RECORDS FOR THE TASK ::
※

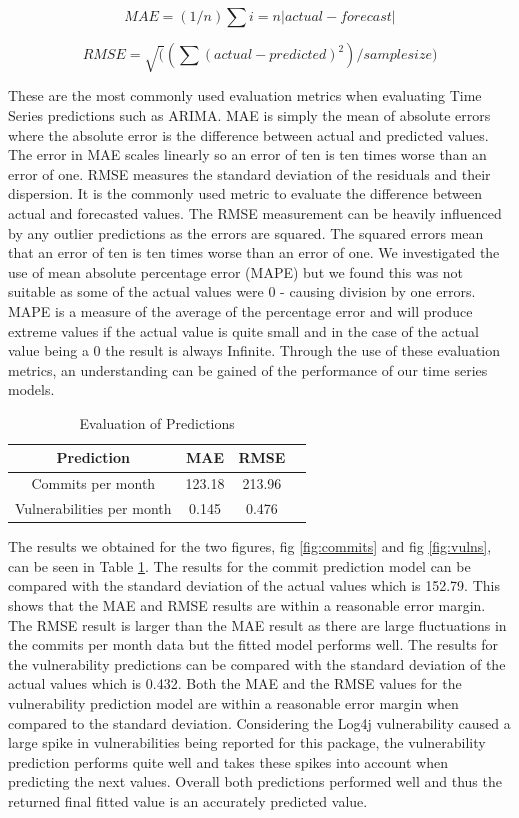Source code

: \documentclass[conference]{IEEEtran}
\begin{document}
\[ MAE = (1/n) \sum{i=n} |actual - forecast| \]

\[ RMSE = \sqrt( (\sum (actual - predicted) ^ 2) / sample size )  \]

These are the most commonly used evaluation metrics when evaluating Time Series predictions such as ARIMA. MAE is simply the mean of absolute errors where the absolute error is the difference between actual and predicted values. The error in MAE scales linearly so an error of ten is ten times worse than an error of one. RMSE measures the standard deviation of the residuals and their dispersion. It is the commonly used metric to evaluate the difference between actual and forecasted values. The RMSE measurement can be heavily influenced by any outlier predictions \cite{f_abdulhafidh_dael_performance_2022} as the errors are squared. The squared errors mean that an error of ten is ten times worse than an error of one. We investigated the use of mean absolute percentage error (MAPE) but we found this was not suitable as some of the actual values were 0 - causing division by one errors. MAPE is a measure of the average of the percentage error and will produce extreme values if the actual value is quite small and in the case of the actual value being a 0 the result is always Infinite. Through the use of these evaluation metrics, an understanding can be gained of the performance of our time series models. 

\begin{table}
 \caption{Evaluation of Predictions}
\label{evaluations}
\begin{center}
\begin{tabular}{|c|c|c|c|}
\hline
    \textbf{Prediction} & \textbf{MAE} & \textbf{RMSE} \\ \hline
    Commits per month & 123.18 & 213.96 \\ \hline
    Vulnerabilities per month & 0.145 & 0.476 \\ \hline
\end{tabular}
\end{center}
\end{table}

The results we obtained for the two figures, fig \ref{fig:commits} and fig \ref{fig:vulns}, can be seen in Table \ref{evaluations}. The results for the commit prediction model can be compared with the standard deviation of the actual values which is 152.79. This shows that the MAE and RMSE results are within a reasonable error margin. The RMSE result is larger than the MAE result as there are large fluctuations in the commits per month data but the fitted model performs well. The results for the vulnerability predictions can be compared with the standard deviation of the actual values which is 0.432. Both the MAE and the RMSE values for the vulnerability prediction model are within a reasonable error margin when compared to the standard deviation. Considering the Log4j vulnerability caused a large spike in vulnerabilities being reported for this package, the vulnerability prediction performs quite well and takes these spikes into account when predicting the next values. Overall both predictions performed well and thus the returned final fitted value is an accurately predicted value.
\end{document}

※

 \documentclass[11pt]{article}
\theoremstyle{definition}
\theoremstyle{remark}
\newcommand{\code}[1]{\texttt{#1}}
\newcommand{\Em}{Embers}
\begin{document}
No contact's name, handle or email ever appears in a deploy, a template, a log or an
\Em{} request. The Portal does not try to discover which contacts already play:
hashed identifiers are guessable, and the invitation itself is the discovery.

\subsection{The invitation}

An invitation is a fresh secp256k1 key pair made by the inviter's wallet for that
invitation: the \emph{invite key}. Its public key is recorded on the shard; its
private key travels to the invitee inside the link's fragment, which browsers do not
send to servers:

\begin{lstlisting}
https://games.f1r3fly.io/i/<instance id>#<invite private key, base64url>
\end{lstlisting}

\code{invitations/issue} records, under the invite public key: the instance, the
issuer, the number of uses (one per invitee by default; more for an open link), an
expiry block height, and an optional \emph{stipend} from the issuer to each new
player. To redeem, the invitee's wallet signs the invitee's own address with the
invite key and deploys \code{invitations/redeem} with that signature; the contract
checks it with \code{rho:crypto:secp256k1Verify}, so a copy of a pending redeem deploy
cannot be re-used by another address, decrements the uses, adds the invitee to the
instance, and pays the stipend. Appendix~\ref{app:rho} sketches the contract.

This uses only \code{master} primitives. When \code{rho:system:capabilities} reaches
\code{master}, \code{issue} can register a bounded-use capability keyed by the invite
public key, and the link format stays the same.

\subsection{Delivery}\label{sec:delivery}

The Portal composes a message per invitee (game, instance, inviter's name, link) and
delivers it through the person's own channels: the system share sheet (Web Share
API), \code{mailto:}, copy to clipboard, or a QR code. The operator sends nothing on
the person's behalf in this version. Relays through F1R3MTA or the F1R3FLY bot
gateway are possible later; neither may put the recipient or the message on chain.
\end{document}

※

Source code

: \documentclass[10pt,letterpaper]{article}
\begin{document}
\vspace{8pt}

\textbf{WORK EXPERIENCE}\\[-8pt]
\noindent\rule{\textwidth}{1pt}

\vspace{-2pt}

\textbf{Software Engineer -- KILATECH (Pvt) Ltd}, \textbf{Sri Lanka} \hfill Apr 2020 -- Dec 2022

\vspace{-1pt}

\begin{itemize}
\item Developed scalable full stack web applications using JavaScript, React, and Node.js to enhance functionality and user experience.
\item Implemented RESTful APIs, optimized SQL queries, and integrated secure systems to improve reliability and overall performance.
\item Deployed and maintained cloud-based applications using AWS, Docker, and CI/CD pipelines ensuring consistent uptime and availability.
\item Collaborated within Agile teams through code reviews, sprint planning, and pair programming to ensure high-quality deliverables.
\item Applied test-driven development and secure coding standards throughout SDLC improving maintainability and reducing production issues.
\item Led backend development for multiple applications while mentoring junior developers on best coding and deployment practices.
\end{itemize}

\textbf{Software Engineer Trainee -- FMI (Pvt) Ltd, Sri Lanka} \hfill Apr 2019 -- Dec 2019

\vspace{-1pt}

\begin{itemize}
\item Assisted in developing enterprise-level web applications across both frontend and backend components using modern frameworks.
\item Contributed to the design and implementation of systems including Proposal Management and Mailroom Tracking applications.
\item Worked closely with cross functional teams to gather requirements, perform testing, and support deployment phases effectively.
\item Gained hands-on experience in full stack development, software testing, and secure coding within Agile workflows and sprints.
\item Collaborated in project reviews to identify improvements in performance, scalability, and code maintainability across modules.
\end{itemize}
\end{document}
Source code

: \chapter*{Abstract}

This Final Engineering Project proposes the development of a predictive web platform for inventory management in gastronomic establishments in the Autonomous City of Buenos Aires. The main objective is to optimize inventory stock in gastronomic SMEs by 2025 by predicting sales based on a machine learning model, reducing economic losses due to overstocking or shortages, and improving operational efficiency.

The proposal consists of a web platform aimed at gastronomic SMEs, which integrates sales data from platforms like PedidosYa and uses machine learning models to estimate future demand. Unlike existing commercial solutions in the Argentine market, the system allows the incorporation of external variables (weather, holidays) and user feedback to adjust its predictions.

※

DIRECTIONS :: Take the entries above and return only the lines from the one with "checks it with" to the one with "the person's behalf", both included, unchanged.

ANSWER AREA ::
checks it with \code{rho:crypto:secp256k1Verify}, so a copy of a pending redeem deploy
cannot be re-used by another address, decrements the uses, adds the invitee to the
instance, and pays the stipend. Appendix~\ref{app:rho} sketches the contract.

This uses only \code{master} primitives. When \code{rho:system:capabilities} reaches
\code{master}, \code{issue} can register a bounded-use capability keyed by the invite
public key, and the link format stays the same.

\subsection{Delivery}\label{sec:delivery}

The Portal composes a message per invitee (game, instance, inviter's name, link) and
delivers it through the person's own channels: the system share sheet (Web Share
API), \code{mailto:}, copy to clipboard, or a QR code. The operator sends nothing on
the person's behalf in this version. Relays through F1R3MTA or the F1R3FLY bot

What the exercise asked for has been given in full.